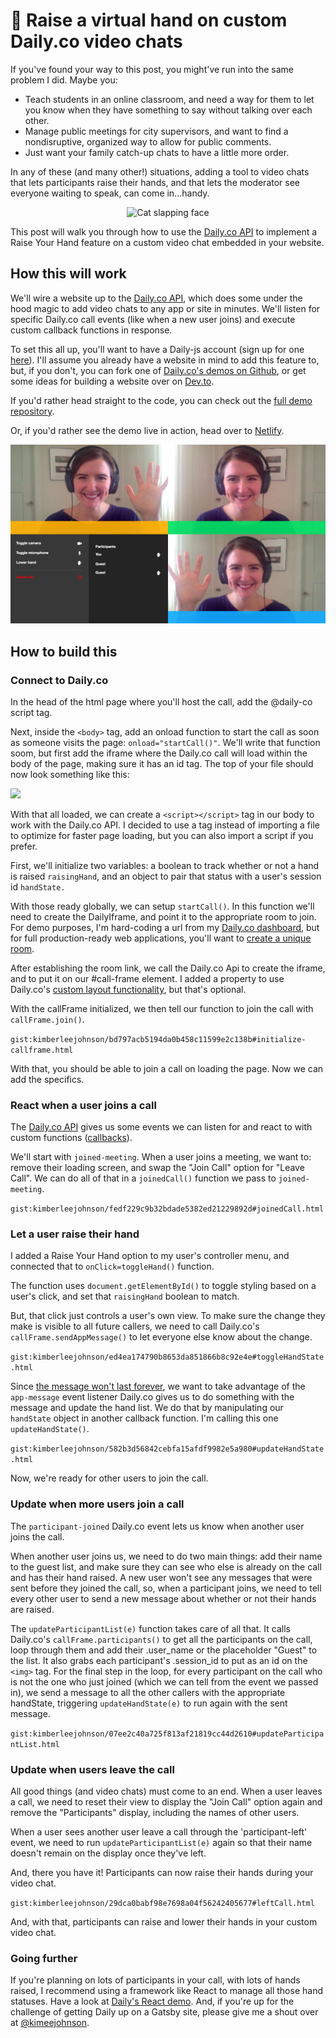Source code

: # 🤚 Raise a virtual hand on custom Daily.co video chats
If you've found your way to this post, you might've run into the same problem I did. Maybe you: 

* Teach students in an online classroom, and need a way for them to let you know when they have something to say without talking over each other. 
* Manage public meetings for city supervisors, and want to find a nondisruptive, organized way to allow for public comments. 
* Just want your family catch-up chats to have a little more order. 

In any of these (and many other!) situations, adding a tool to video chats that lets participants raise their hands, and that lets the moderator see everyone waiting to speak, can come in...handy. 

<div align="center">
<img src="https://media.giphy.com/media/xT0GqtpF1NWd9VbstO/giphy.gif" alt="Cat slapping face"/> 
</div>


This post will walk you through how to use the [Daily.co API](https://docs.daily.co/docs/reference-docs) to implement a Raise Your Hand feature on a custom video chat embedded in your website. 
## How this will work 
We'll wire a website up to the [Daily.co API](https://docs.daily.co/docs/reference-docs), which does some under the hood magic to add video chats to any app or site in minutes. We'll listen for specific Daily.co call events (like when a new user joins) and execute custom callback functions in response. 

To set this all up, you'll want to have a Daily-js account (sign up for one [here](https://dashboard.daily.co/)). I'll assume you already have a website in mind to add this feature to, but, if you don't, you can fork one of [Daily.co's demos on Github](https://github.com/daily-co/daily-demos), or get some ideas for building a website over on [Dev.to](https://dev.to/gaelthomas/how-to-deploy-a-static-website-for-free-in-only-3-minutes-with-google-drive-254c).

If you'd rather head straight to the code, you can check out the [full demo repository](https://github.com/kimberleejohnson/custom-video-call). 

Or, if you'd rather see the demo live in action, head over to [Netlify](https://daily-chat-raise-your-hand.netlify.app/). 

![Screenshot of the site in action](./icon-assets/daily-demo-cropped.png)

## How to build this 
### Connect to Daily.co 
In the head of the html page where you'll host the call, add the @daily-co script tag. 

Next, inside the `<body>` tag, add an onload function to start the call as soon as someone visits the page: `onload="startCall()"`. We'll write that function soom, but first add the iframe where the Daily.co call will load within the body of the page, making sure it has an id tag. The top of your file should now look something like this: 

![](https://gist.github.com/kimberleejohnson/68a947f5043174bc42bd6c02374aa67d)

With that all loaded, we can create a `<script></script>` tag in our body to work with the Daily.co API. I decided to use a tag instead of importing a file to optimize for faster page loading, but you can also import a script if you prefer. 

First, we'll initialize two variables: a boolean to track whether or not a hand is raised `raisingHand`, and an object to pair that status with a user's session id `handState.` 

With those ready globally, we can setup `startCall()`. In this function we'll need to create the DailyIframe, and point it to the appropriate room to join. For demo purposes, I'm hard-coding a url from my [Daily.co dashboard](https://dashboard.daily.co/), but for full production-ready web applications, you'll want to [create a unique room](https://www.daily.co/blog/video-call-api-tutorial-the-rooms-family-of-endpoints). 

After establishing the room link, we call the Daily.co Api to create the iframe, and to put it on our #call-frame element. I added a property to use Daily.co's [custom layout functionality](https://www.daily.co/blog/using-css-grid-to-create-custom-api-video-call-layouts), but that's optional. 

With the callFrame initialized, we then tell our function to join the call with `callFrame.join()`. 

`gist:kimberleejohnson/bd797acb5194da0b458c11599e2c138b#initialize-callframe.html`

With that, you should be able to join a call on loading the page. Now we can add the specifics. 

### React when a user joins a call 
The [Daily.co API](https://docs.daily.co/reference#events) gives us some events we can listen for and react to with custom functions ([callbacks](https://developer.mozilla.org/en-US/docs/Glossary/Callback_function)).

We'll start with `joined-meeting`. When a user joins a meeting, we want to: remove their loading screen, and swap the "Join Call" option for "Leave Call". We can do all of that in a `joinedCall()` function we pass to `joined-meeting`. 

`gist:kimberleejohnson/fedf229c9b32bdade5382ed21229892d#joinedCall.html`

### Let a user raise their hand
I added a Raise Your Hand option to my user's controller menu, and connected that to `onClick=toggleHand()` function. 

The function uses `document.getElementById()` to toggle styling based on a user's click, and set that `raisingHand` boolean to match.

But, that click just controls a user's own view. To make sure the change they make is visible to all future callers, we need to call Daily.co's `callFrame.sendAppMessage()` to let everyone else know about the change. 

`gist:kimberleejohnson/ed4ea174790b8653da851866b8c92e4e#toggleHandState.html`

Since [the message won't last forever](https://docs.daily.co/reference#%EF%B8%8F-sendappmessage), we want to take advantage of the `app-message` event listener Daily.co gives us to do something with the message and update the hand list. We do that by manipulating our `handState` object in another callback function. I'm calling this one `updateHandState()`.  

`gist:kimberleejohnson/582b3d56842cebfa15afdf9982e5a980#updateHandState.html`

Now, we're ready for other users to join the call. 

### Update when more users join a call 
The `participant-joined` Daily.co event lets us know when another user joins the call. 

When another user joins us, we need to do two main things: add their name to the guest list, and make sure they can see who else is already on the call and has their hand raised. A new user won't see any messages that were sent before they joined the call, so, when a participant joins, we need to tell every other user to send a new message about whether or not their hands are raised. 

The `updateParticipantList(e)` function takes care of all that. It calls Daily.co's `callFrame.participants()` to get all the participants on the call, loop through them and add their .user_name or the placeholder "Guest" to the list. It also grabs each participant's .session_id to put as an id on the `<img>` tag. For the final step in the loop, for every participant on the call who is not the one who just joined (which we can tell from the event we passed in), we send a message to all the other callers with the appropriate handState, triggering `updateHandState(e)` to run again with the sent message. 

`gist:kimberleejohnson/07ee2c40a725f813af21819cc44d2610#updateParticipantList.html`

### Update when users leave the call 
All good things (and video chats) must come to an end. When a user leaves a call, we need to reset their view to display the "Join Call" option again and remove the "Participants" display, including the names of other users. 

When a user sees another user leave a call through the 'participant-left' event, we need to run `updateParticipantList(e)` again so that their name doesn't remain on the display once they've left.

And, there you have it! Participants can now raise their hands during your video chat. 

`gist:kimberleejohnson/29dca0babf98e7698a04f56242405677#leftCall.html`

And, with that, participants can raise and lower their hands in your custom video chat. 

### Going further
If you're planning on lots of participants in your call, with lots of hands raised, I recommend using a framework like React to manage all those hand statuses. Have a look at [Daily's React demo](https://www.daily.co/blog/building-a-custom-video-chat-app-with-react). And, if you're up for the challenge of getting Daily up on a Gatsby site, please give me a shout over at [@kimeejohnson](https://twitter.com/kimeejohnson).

- - -

Work item: When the line with "If you've found" is reached in the data above, start copying there, and copy each line exactly until the line with "for public comments." has been copied; copy nothing else.

Expected answer:
If you've found your way to this post, you might've run into the same problem I did. Maybe you: 

* Teach students in an online classroom, and need a way for them to let you know when they have something to say without talking over each other. 
* Manage public meetings for city supervisors, and want to find a nondisruptive, organized way to allow for public comments. 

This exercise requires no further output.